En voyage avec Calexico

Les quatre années de silence de Calexico se sont achevées avec la beauté et la classe de « Algiers ». Comme à l’habitude du groupe, ce septième album sorti en septembre prend ses sources dans les rivières métissées, mais y rajoute cette fois des cascades d’eaux nouvelles. Le résultat d’une fraîcheur sans conteste suscite les plongeons successifs, encore et toujours. Calexico c’est la beauté du paysage musical.

Dans le monde du rock il y a ceux qui font étalage de frasques, d’excès, de scandales… Et il y a Joey Burns et John Convertino, les deux fondateurs et piliers de Calexico. Polis, discrets, humbles, impliqués et appliquées, les deux américains n’ont jamais fait parler d’eux autrement que pour leurs partitions irréprochables et leurs jolies prestations scéniques.

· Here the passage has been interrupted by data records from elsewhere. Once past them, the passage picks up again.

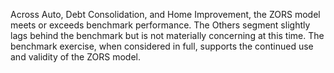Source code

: Across Auto, Debt Consolidation, and Home Improvement, the ZORS model meets or exceeds benchmark performance. The Others segment slightly lags behind the benchmark but is not materially concerning at this time. The benchmark exercise, when considered in full, supports the continued use and validity of the ZORS model.
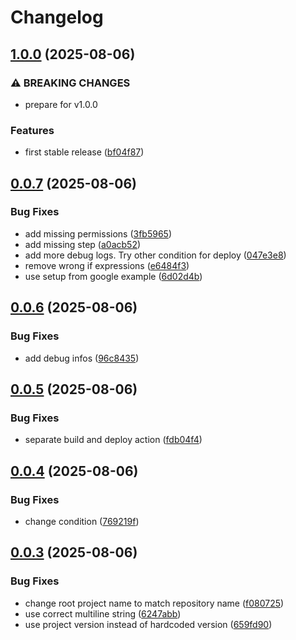 # Changelog

## [1.0.0](https://github.com/rio-cloud/gradle-gdpr-documentation-plugin/compare/v0.0.7...v1.0.0) (2025-08-06)


### ⚠ BREAKING CHANGES

* prepare for v1.0.0

### Features

* first stable release ([bf04f87](https://github.com/rio-cloud/gradle-gdpr-documentation-plugin/commit/bf04f8726320a963258822347b4dfa2cf9f68844))

## [0.0.7](https://github.com/rio-cloud/gradle-gdpr-documentation-plugin/compare/v0.0.6...v0.0.7) (2025-08-06)


### Bug Fixes

* add missing permissions ([3fb5965](https://github.com/rio-cloud/gradle-gdpr-documentation-plugin/commit/3fb596566804ab8c8dbaaca73e9c38093ce4e936))
* add missing step ([a0acb52](https://github.com/rio-cloud/gradle-gdpr-documentation-plugin/commit/a0acb5296a40e89811c65ce21eb0479fa7d03a3a))
* add more debug logs. Try other condition for deploy ([047e3e8](https://github.com/rio-cloud/gradle-gdpr-documentation-plugin/commit/047e3e8f28a7bf40d116b8fcbbd702fd18290422))
* remove wrong if expressions ([e6484f3](https://github.com/rio-cloud/gradle-gdpr-documentation-plugin/commit/e6484f3a2dbbc124ab7137051f1e5cbaed318dc8))
* use setup from google example ([6d02d4b](https://github.com/rio-cloud/gradle-gdpr-documentation-plugin/commit/6d02d4bb25125f9d1e64420f90cdae75b493254d))

## [0.0.6](https://github.com/rio-cloud/gradle-gdpr-documentation-plugin/compare/v0.0.5...v0.0.6) (2025-08-06)


### Bug Fixes

* add debug infos ([96c8435](https://github.com/rio-cloud/gradle-gdpr-documentation-plugin/commit/96c8435c426af2021e84c251f253800f45879a2f))

## [0.0.5](https://github.com/rio-cloud/gradle-gdpr-documentation-plugin/compare/v0.0.4...v0.0.5) (2025-08-06)


### Bug Fixes

* separate build and deploy action ([fdb04f4](https://github.com/rio-cloud/gradle-gdpr-documentation-plugin/commit/fdb04f46b2407c0dc33e0d1073174076e96554ed))

## [0.0.4](https://github.com/rio-cloud/gradle-gdpr-documentation-plugin/compare/v0.0.3...v0.0.4) (2025-08-06)


### Bug Fixes

* change condition ([769219f](https://github.com/rio-cloud/gradle-gdpr-documentation-plugin/commit/769219fe1625ac7a09593553fa70c541890d2c9d))

## [0.0.3](https://github.com/rio-cloud/gradle-gdpr-documentation-plugin/compare/v0.0.2...v0.0.3) (2025-08-06)


### Bug Fixes

* change root project name to match repository name ([f080725](https://github.com/rio-cloud/gradle-gdpr-documentation-plugin/commit/f08072523e0e538620c636f5deeb9d68171d6891))
* use correct multiline string ([6247abb](https://github.com/rio-cloud/gradle-gdpr-documentation-plugin/commit/6247abbe8a04d09738dbe34b0c354abd8fca84e9))
* use project version instead of hardcoded version ([659fd90](https://github.com/rio-cloud/gradle-gdpr-documentation-plugin/commit/659fd90990b192a4d8532edee0fbc517f9ca755b))
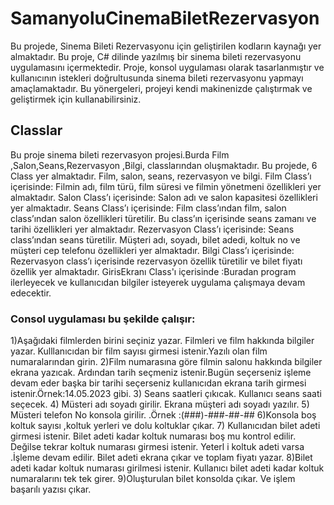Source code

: # SamanyoluCinemaBiletRezervasyon
Bu projede, Sinema Bileti Rezervasyonu için geliştirilen kodların kaynağı yer almaktadır. Bu proje, C# dilinde yazılmış bir sinema bileti rezervasyonu uygulamasını içermektedir. Proje, konsol uygulaması olarak tasarlanmıştır ve kullanıcının istekleri doğrultusunda sinema bileti rezervasyonu yapmayı amaçlamaktadır.
Bu yönergeleri, projeyi kendi makinenizde çalıştırmak ve geliştirmek için kullanabilirsiniz.

## Classlar
Bu proje sinema bileti rezervasyon projesi.Burda Film ,Salon,Seans,Rezervasyon  ,Bilgi, classlarından oluşmaktadır.
Bu projede, 6 Class yer almaktadır. Film, salon, seans, rezervasyon ve bilgi.
Film Class’ı içerisinde: Filmin adı, film türü, film süresi ve filmin yönetmeni özellikleri yer almaktadır.
Salon Class’ı içerisinde: Salon adı ve salon kapasitesi özellikleri yer almaktadır.
Seans Class’ı içerisinde: Film class’ından film, salon class’ından salon özellikleri türetilir. Bu class’ın içerisinde seans zamanı ve tarihi özellikleri yer almaktadır.
Rezervasyon Class’ı içerisinde: Seans class’ından seans türetilir. Müşteri adı, soyadı, bilet adedi, koltuk no ve müşteri cep telefonu özellikleri yer almaktadır.
Bilgi Class’ı içerisinde: Rezervasyon class’ı içerisinde rezervasyon özellik türetilir ve bilet fiyatı özellik yer almaktadır.
GirisEkranı Class'ı içerisinde :Buradan program ilerleyecek ve kullanıcıdan bilgiler isteyerek uygulama çalışmaya devam edecektir.

### Consol uygulaması bu şekilde çalışır:
1)Aşağıdaki filmlerden birini seçiniz yazar. Filmleri ve film hakkında bilgiler yazar. Kulllanıcıdan bir film sayısı girmesi istenir.Yazılı olan film numaralarından girin.
2)Film numarasına göre filmin salonu hakkında bilgiler ekrana yazıcak. Ardından tarih seçmeniz istenir.Bugün seçerseniz işleme devam eder başka bir tarihi seçerseniz kullanıcıdan ekrana tarih girmesi istenir.Örnek:14.05.2023 gibi.
3) Seans saatleri çıkıcak. Kullanıcı seans saati seçecek. 
4) Müsteri adı soyadı girilir. Ekrana müşteri adı soyadı yazılır.
5) Müsteri telefon No konsola girilir. .Örnek :(###)-###-##-##
6)Konsola boş koltuk sayısı ,koltuk yerleri ve dolu koltuklar çıkar.
7) Kullanıcıdan bilet adeti girmesi istenir. Bilet adeti kadar koltuk numarası boş mu kontrol edilir. Değilse tekrar koltuk numarası girmesi istenir. Yeterl i koltuk adeti varsa .İşleme devam edilir. Bilet adeti ekrana çıkar ve toplam  fiyatı yazar.
8)Bilet adeti kadar koltuk numarası girilmesi istenir. Kullanıcı bilet adeti kadar koltuk numaralarını tek tek girer.
9)Oluşturulan bilet konsolda çıkar. Ve işlem başarılı yazısı çıkar.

Peut-être parce qu’au fond ils ne font pas vraiment du rock, et que dans leur monde il y a autant de folk, de country et de blues. Sans compter l’élément essentiel qui a toujours été leur signature : la présence du mariachi. Ces trompettes mexicaines omniprésentes mariées aux délicates compositions et à la voix particulière de Burns, voilà ce qui a fait connaître le groupe depuis ses débuts il y a plus de quinze ans. Et voilà également la raison de son nom, Calexico, celui d’une ville de Californie jouxtant la frontière avec le Mexique.

« Petit côté jazz »

Le temps a passé en faisant défiler les disques superbes et les collaborations nombreuses (avec Jean-Louis Murat, Françoiz Breut ou Gotan Project entre autres…). Et l’heure du septième album sonnant, « Algiers » se révèle sans décevoir ni trahir ce que Burns et Convertino savent faire au mieux. Cette fois, une autre influence s’affiche plus clairement, reléguant les trompettes fétiches à un rôle secondaire : Cuba, ses pianos et ses rythmes particuliers. Les deux compères ont donc encore étendu leurs frontières latinos. Mais cela ne s’arrête pas là. « Algiers » est en fait un quartier de la Nouvelle-Orléans, là-même où cet album a été enregistré. Alors forcément, en bonne éponge de notes et d’humains croisés au gré de la vie, Calexico a également ingéré des saveurs venues de cette partie des États-Unis plus européenne, dont ce petit contour jazz qui se frôle par touches de peintre habile.

Road-trip musical

Parfois nostalgique voire sombre, d’autres fois lumineux et planant, « Algiers » se décortique à la minute, flottant d’une frontière à l’autre sans heurts ni faute de goûts. Les paroles empreintes des départs de toutes sortes affichent le trajet des âges qui savent ce que l’on perd. De la plage instrumentale à celles chantées en espagnol, de Burns poussant sa voix comme jamais à la douceur de ses murmures, les mélodies restent d’un vol d’aigle haut et gracieux. Redoutablement efficace, véritable atout à la rêverie ou au long road-trip dans des déserts arides, ce disque a le pouvoir indéniable d’être un coup de cœur dès sa première écoute, et le désavantage logique d’ennuyer d’emblée celui qui n’y accrocherait pas. Parce que dans les voyages aussi contemplatifs, on prend toujours le risque d’oublier des passagers sur le quai.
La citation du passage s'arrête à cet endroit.